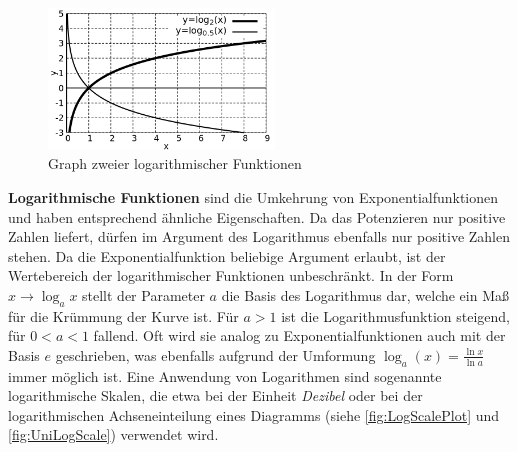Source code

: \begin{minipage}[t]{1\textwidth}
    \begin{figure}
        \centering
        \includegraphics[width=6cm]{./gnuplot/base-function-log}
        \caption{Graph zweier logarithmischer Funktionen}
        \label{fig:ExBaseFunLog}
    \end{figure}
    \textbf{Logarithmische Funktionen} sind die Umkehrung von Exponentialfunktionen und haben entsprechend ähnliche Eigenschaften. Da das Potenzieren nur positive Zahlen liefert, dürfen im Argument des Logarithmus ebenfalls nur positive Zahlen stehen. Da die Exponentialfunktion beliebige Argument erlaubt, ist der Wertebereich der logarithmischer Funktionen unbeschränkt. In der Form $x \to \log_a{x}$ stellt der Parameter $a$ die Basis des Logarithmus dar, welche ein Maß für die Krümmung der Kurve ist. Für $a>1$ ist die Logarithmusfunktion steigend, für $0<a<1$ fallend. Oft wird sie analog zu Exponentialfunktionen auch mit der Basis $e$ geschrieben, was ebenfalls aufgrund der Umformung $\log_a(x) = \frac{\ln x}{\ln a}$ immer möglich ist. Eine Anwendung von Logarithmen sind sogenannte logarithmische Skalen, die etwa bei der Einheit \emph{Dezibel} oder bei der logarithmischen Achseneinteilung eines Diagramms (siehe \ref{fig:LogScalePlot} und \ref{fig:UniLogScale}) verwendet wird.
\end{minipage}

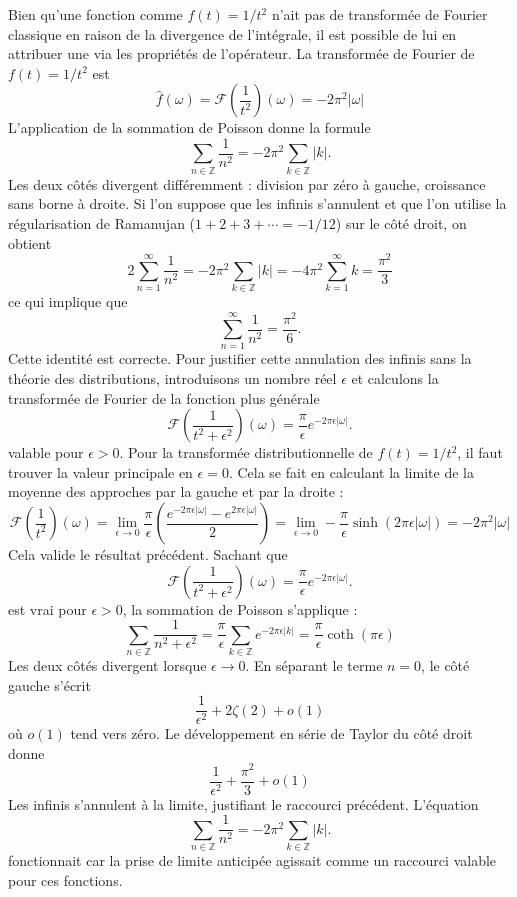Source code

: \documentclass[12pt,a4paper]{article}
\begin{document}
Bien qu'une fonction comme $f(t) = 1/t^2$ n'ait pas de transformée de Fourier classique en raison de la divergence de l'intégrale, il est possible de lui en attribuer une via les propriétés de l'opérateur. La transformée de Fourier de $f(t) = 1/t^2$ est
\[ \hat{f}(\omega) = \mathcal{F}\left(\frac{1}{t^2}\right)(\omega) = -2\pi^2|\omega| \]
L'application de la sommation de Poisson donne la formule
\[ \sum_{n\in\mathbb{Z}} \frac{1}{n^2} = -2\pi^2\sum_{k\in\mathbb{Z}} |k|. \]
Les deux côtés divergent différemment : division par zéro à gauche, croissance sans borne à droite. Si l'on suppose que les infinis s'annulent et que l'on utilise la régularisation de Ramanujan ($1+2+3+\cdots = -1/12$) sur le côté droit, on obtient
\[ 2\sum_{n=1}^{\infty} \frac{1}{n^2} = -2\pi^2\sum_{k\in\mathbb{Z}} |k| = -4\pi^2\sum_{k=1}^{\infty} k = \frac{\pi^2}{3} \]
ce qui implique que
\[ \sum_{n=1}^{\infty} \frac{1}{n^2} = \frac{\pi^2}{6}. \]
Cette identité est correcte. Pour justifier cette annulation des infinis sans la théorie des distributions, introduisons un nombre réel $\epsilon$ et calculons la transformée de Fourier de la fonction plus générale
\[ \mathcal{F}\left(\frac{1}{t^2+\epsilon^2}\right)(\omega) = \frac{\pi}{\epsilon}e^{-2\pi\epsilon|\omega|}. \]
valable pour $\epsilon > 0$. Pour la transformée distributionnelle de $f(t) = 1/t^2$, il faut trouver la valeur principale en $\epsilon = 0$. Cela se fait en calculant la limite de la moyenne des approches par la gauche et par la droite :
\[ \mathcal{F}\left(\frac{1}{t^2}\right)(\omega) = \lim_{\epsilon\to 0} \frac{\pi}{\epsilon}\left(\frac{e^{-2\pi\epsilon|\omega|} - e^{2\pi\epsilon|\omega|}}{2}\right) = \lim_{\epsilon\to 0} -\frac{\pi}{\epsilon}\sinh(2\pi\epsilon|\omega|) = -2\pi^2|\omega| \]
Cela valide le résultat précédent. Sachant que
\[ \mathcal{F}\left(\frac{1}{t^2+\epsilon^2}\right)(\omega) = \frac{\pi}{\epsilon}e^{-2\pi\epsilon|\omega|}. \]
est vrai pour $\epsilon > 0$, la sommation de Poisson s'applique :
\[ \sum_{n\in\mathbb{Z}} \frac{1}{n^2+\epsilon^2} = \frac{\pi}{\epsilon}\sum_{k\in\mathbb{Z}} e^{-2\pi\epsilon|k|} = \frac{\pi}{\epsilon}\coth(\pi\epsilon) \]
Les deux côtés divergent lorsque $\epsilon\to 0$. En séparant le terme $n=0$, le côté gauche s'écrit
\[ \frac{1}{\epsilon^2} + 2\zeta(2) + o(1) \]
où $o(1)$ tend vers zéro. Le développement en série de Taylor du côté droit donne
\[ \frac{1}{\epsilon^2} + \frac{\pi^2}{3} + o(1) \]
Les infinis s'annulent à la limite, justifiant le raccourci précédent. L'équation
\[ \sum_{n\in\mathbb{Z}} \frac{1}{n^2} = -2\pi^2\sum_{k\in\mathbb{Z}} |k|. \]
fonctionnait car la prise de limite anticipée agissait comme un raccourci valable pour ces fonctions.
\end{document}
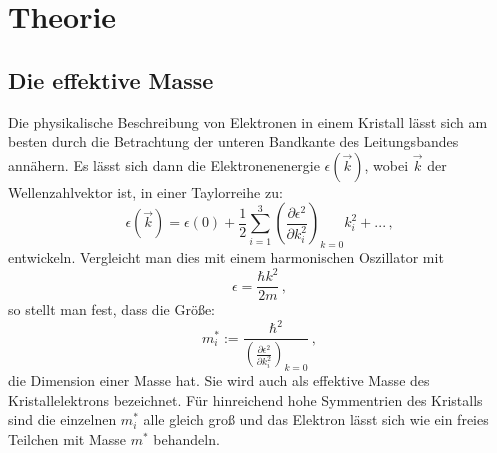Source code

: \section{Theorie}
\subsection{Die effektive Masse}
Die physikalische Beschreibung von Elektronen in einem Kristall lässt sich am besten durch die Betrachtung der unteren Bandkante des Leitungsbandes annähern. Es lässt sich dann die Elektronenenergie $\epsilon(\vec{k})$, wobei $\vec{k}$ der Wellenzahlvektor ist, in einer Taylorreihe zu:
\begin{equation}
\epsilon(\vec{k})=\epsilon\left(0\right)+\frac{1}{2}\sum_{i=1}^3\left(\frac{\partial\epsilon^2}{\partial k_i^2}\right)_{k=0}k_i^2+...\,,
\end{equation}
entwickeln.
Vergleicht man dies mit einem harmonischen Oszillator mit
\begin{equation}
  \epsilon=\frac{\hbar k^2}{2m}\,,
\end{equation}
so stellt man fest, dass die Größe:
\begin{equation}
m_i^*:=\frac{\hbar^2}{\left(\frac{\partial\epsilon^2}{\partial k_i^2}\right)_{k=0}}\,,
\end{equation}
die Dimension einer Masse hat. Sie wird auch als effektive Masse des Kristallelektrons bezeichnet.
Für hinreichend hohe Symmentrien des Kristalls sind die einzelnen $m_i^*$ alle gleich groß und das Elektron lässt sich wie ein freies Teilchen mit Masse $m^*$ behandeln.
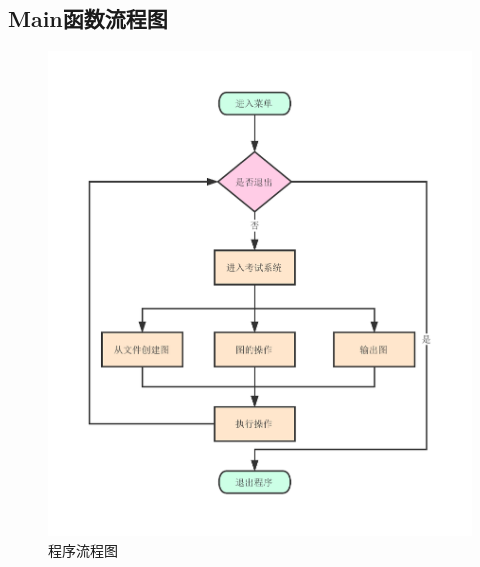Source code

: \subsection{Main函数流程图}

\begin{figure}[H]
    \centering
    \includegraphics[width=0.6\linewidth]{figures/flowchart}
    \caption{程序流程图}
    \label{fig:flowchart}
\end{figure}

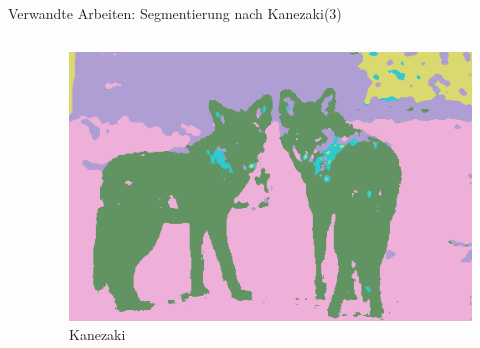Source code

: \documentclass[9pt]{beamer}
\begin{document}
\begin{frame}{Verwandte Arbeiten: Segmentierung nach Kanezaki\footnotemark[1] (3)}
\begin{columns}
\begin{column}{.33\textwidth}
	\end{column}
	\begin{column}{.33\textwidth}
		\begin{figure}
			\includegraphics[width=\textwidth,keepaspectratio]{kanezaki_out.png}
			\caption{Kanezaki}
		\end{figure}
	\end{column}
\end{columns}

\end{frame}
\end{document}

★ ★ ★ ★ ★

Try it
Exact copy, no pictures: please print every record above as written.

Expected answer
Source code

: \begin{minipage}[t]{1\textwidth}
    \begin{figure}
        \centering
        \includegraphics[width=6cm]{./gnuplot/base-function-log}
        \caption{Graph zweier logarithmischer Funktionen}
        \label{fig:ExBaseFunLog}
    \end{figure}
    \textbf{Logarithmische Funktionen} sind die Umkehrung von Exponentialfunktionen und haben entsprechend ähnliche Eigenschaften. Da das Potenzieren nur positive Zahlen liefert, dürfen im Argument des Logarithmus ebenfalls nur positive Zahlen stehen. Da die Exponentialfunktion beliebige Argument erlaubt, ist der Wertebereich der logarithmischer Funktionen unbeschränkt. In der Form $x \to \log_a{x}$ stellt der Parameter $a$ die Basis des Logarithmus dar, welche ein Maß für die Krümmung der Kurve ist. Für $a>1$ ist die Logarithmusfunktion steigend, für $0<a<1$ fallend. Oft wird sie analog zu Exponentialfunktionen auch mit der Basis $e$ geschrieben, was ebenfalls aufgrund der Umformung $\log_a(x) = \frac{\ln x}{\ln a}$ immer möglich ist. Eine Anwendung von Logarithmen sind sogenannte logarithmische Skalen, die etwa bei der Einheit \emph{Dezibel} oder bei der logarithmischen Achseneinteilung eines Diagramms (siehe \ref{fig:LogScalePlot} und \ref{fig:UniLogScale}) verwendet wird.
\end{minipage}

Source code

: \documentclass[12pt,a4paper]{article}
\begin{document}
Bien qu'une fonction comme $f(t) = 1/t^2$ n'ait pas de transformée de Fourier classique en raison de la divergence de l'intégrale, il est possible de lui en attribuer une via les propriétés de l'opérateur. La transformée de Fourier de $f(t) = 1/t^2$ est
\[ \hat{f}(\omega) = \mathcal{F}\left(\frac{1}{t^2}\right)(\omega) = -2\pi^2|\omega| \]
L'application de la sommation de Poisson donne la formule
\[ \sum_{n\in\mathbb{Z}} \frac{1}{n^2} = -2\pi^2\sum_{k\in\mathbb{Z}} |k|. \]
Les deux côtés divergent différemment : division par zéro à gauche, croissance sans borne à droite. Si l'on suppose que les infinis s'annulent et que l'on utilise la régularisation de Ramanujan ($1+2+3+\cdots = -1/12$) sur le côté droit, on obtient
\[ 2\sum_{n=1}^{\infty} \frac{1}{n^2} = -2\pi^2\sum_{k\in\mathbb{Z}} |k| = -4\pi^2\sum_{k=1}^{\infty} k = \frac{\pi^2}{3} \]
ce qui implique que
\[ \sum_{n=1}^{\infty} \frac{1}{n^2} = \frac{\pi^2}{6}. \]
Cette identité est correcte. Pour justifier cette annulation des infinis sans la théorie des distributions, introduisons un nombre réel $\epsilon$ et calculons la transformée de Fourier de la fonction plus générale
\[ \mathcal{F}\left(\frac{1}{t^2+\epsilon^2}\right)(\omega) = \frac{\pi}{\epsilon}e^{-2\pi\epsilon|\omega|}. \]
valable pour $\epsilon > 0$. Pour la transformée distributionnelle de $f(t) = 1/t^2$, il faut trouver la valeur principale en $\epsilon = 0$. Cela se fait en calculant la limite de la moyenne des approches par la gauche et par la droite :
\[ \mathcal{F}\left(\frac{1}{t^2}\right)(\omega) = \lim_{\epsilon\to 0} \frac{\pi}{\epsilon}\left(\frac{e^{-2\pi\epsilon|\omega|} - e^{2\pi\epsilon|\omega|}}{2}\right) = \lim_{\epsilon\to 0} -\frac{\pi}{\epsilon}\sinh(2\pi\epsilon|\omega|) = -2\pi^2|\omega| \]
Cela valide le résultat précédent. Sachant que
\[ \mathcal{F}\left(\frac{1}{t^2+\epsilon^2}\right)(\omega) = \frac{\pi}{\epsilon}e^{-2\pi\epsilon|\omega|}. \]
est vrai pour $\epsilon > 0$, la sommation de Poisson s'applique :
\[ \sum_{n\in\mathbb{Z}} \frac{1}{n^2+\epsilon^2} = \frac{\pi}{\epsilon}\sum_{k\in\mathbb{Z}} e^{-2\pi\epsilon|k|} = \frac{\pi}{\epsilon}\coth(\pi\epsilon) \]
Les deux côtés divergent lorsque $\epsilon\to 0$. En séparant le terme $n=0$, le côté gauche s'écrit
\[ \frac{1}{\epsilon^2} + 2\zeta(2) + o(1) \]
où $o(1)$ tend vers zéro. Le développement en série de Taylor du côté droit donne
\[ \frac{1}{\epsilon^2} + \frac{\pi^2}{3} + o(1) \]
Les infinis s'annulent à la limite, justifiant le raccourci précédent. L'équation
\[ \sum_{n\in\mathbb{Z}} \frac{1}{n^2} = -2\pi^2\sum_{k\in\mathbb{Z}} |k|. \]
fonctionnait car la prise de limite anticipée agissait comme un raccourci valable pour ces fonctions.
\end{document}
Source code

: \section{Theorie}
\subsection{Die effektive Masse}
Die physikalische Beschreibung von Elektronen in einem Kristall lässt sich am besten durch die Betrachtung der unteren Bandkante des Leitungsbandes annähern. Es lässt sich dann die Elektronenenergie $\epsilon(\vec{k})$, wobei $\vec{k}$ der Wellenzahlvektor ist, in einer Taylorreihe zu:
\begin{equation}
\epsilon(\vec{k})=\epsilon\left(0\right)+\frac{1}{2}\sum_{i=1}^3\left(\frac{\partial\epsilon^2}{\partial k_i^2}\right)_{k=0}k_i^2+...\,,
\end{equation}
entwickeln.
Vergleicht man dies mit einem harmonischen Oszillator mit
\begin{equation}
  \epsilon=\frac{\hbar k^2}{2m}\,,
\end{equation}
so stellt man fest, dass die Größe:
\begin{equation}
m_i^*:=\frac{\hbar^2}{\left(\frac{\partial\epsilon^2}{\partial k_i^2}\right)_{k=0}}\,,
\end{equation}
die Dimension einer Masse hat. Sie wird auch als effektive Masse des Kristallelektrons bezeichnet.
Für hinreichend hohe Symmentrien des Kristalls sind die einzelnen $m_i^*$ alle gleich groß und das Elektron lässt sich wie ein freies Teilchen mit Masse $m^*$ behandeln.
Source code

: \subsection{Main函数流程图}

\begin{figure}[H]
    \centering
    \includegraphics[width=0.6\linewidth]{figures/flowchart}
    \caption{程序流程图}
    \label{fig:flowchart}
\end{figure}

Source code

: \documentclass[9pt]{beamer}
\begin{document}
\begin{frame}{Verwandte Arbeiten: Segmentierung nach Kanezaki\footnotemark[1] (3)}
\begin{columns}
\begin{column}{.33\textwidth}
	\end{column}
	\begin{column}{.33\textwidth}
		\begin{figure}
			\includegraphics[width=\textwidth,keepaspectratio]{kanezaki_out.png}
			\caption{Kanezaki}
		\end{figure}
	\end{column}
\end{columns}

\end{frame}
\end{document}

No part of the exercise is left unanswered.